Here's a demo: https://www.youtube.com/watch?v=8dQV3JbLrRE.
I built this because while tools like YARA are powerful, managing rule sets and decoding hex strings is slow. AI is great at explaining malware signatures, but I couldn't use ChatGPT for my work because pasting potential malware or sensitive logs into a web form is a massive security risk. I needed the intelligence of an LLM but with the privacy of an air-gapped machine.
Under the hood, it’s built on Python 3. I use subprocess to manage the heavy lifting of the scanning engines so the UI (built with CustomTkinter) doesn't freeze. The "secret sauce" isn't the AI itself, but the parser I wrote that converts the unstructured text output from YARA into a structured JSON format that the local LLM can actually understand and reason about.

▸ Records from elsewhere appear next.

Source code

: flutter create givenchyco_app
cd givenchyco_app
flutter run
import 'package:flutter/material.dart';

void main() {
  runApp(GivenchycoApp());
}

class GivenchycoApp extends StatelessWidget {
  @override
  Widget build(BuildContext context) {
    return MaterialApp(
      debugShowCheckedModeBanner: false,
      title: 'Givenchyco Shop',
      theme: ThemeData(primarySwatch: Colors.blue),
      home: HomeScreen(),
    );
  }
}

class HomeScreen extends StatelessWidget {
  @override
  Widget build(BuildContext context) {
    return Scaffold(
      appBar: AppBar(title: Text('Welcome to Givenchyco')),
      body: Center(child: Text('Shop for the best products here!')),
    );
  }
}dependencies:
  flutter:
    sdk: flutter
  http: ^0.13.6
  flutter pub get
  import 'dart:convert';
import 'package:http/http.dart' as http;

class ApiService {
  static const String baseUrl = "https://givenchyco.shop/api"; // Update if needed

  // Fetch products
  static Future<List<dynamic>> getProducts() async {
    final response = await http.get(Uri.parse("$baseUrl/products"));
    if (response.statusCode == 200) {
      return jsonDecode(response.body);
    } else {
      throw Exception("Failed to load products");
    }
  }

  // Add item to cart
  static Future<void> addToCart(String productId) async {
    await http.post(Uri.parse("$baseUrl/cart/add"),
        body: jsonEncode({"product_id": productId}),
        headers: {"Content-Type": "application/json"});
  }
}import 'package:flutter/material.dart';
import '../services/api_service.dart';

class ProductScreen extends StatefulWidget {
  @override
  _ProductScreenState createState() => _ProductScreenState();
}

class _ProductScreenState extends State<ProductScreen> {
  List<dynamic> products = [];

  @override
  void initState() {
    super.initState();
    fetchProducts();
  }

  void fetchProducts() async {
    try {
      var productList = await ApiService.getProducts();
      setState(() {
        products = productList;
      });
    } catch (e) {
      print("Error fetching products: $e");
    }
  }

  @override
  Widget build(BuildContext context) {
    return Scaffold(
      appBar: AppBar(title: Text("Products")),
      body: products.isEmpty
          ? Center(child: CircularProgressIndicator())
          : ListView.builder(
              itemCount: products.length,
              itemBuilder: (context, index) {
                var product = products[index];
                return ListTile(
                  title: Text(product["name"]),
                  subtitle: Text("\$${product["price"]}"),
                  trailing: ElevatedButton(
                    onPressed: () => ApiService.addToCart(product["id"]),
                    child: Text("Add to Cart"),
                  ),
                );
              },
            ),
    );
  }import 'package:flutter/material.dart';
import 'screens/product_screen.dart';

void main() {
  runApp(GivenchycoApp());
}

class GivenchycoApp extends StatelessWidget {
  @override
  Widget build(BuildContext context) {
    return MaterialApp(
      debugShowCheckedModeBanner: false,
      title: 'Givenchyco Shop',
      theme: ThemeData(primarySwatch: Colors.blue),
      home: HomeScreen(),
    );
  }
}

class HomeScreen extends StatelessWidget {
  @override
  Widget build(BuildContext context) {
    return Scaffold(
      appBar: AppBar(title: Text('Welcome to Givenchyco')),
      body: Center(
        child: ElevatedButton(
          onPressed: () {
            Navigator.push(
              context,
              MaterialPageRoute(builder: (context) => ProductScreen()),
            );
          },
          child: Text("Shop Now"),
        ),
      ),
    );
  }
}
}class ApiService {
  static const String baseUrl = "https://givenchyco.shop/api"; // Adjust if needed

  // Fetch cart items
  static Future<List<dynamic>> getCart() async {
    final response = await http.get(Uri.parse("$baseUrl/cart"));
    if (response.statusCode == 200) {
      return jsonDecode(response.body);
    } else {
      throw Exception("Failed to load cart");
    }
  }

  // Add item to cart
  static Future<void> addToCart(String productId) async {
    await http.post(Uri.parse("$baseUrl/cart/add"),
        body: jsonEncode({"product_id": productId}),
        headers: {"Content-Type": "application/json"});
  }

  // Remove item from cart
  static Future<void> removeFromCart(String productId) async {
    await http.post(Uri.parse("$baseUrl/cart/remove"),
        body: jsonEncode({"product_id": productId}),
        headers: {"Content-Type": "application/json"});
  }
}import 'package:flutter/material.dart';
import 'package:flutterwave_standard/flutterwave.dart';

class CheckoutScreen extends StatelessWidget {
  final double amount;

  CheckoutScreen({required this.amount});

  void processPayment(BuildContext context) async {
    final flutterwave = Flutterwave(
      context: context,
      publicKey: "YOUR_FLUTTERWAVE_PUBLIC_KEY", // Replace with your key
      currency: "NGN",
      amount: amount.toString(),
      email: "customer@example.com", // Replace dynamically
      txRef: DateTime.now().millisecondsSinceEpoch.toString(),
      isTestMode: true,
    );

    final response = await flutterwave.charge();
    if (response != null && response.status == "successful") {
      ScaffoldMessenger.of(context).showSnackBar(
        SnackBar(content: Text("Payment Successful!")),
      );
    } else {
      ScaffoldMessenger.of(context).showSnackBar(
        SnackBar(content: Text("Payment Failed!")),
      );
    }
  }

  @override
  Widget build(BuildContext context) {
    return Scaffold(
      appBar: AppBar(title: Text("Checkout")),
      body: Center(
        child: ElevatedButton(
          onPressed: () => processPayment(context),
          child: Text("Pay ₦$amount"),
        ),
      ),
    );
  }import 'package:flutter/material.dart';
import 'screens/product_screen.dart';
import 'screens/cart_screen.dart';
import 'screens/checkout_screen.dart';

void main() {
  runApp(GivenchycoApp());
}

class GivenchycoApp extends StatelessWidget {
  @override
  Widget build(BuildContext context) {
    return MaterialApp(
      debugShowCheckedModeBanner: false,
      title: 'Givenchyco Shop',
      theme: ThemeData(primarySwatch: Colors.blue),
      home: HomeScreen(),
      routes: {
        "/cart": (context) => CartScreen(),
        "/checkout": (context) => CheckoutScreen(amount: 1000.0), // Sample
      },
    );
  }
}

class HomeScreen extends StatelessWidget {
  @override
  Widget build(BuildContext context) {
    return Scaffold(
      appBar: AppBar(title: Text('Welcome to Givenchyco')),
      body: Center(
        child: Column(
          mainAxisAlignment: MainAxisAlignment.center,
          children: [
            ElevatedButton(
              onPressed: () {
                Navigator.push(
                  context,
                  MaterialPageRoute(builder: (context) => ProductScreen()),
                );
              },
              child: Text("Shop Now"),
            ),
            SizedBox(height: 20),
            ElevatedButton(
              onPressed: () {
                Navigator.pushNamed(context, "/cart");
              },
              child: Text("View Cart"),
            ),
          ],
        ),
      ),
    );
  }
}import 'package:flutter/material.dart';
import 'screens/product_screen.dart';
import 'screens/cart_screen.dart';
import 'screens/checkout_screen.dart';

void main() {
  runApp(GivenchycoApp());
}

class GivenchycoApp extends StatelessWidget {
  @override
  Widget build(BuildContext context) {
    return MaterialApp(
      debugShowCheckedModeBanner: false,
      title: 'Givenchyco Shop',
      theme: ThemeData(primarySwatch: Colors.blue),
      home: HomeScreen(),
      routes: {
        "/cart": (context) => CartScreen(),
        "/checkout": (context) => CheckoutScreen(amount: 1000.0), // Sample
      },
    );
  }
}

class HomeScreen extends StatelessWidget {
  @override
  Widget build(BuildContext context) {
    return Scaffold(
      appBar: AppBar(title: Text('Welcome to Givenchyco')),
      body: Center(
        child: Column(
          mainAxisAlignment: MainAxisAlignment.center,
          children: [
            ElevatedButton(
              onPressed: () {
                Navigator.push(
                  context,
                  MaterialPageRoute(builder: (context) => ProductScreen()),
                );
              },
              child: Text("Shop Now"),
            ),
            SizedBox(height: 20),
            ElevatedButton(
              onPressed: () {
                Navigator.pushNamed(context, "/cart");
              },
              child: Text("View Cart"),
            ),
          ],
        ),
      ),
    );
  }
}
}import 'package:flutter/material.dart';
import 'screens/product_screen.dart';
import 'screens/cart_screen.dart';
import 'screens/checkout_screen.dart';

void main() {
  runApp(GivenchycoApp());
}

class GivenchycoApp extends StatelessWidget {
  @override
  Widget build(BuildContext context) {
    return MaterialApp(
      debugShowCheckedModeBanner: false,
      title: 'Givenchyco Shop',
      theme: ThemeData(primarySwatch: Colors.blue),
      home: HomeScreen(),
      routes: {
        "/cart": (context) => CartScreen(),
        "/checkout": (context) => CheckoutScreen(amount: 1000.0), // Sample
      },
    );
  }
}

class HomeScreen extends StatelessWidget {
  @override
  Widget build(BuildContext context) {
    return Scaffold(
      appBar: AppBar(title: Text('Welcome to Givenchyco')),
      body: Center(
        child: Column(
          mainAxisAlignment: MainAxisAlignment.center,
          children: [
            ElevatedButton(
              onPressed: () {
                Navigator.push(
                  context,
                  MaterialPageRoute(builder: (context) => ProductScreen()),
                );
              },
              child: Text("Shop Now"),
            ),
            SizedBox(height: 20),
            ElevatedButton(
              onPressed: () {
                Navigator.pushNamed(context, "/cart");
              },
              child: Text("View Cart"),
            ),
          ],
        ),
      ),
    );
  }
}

I’ve been using it to triage files for my own learning. In one case, Syd flagged a file matching a "SilentBanker" rule and the AI pointed out specific API calls for keylogging, saving me about 20 minutes of manual hex-editing. In the demo video linked, you can see this workflow: scanning a directory, hitting on a custom YARA rule, and having the local AI immediately analyze the strings.
Through this process, I learned that "AI wrappers" are easy, but AI orchestration is hard—getting the tools to output clean data for the LLM is the real challenge. I'd love to hear if there are other static analysis tools (like PEStudio or Capa) you consider essential for a workstation like this, or how you currently handle the privacy risk of using AI for log analysis.